Another thing Hillary understands is caregiver turnover. My mom spent hours at the nursing home, retraining CNAs because the turnover was so high. There were certain things that Mom wanted done with Grandma’s care, easy, common-sense things, like making sure her dentures were cleaned every day. Every time a new CNA came on staff, Mom had to tell them what Grandma needed. None of that information was shared between staff members, and she ran herself ragged and worried herself sick making sure that the nursing home staff did what they were legally required to do. I’m convinced that my mom is a superhero. If she had not stood up for Grandma, that place would have parked her in a wheelchair and let her go for days without a shower.
So when Hillary said this in her remarks,
And we also have to make sure that paid caregivers…have enough training and sufficient financial support so that they don’t—they’re not turning over all the time. Just when you get used to somebody, they can’t afford to do the work any longer.

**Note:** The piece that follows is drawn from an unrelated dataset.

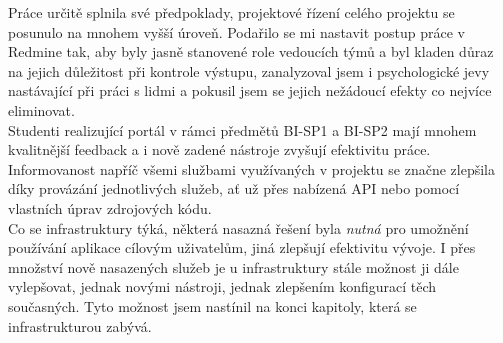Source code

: Práce určitě splnila své předpoklady, projektové řízení celého projektu se posunulo na mnohem vyšší úroveň. Podařilo se mi nastavit postup práce v Redmine tak, aby byly jasně stanovené role vedoucích týmů a byl kladen důraz na jejich důležitost při kontrole výstupu, zanalyzoval jsem i psychologické jevy nastávající při práci s lidmi a pokusil jsem se jejich nežádoucí efekty co nejvíce eliminovat.\\
Studenti realizující portál v rámci předmětů BI-SP1 a BI-SP2 mají mnohem kvalitnější feedback a i nově zadené nástroje zvyšují efektivitu práce. Informovanost napříč všemi službami využívaných v projektu se značne zlepšila díky provázání jednotlivých služeb, ať už přes nabízená API nebo pomocí vlastních úprav zdrojových kódu.\\
Co se infrastruktury týká, některá nasazná řešení byla \emph{nutná} pro umožnění používání aplikace cílovým uživatelům, jiná zlepšují efektivitu vývoje. I přes množství nově nasazených služeb je u infrastruktury stále možnost ji dále vylepšovat, jednak novými nástroji, jednak zlepšením konfigurací těch současných. Tyto možnost jsem nastínil na konci kapitoly, která se infrastrukturou zabývá.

I could see that she understands the challenges. Understanding is one of the first steps to reform.
Forty percent of all Americans aged 65 or older have Alzheimer’s Disease. This age group is our greatest generation! It’s time to put our money where our best people are. Although I am not a single issue voter, this one issue — research into Alzheimer and dementia — is near and dear to my heart.
It’s too late for Grandma, but when I go to the polls on election day and mark the spot for Hillary Clinton, I will do so in the hopes that it won’t be too late for my mom, my aunts, my uncles, my brother, my cousins, my niece and nephews, me, and my daughter. There is a hereditary component to Alzheimer’s, and we are racing against the clock.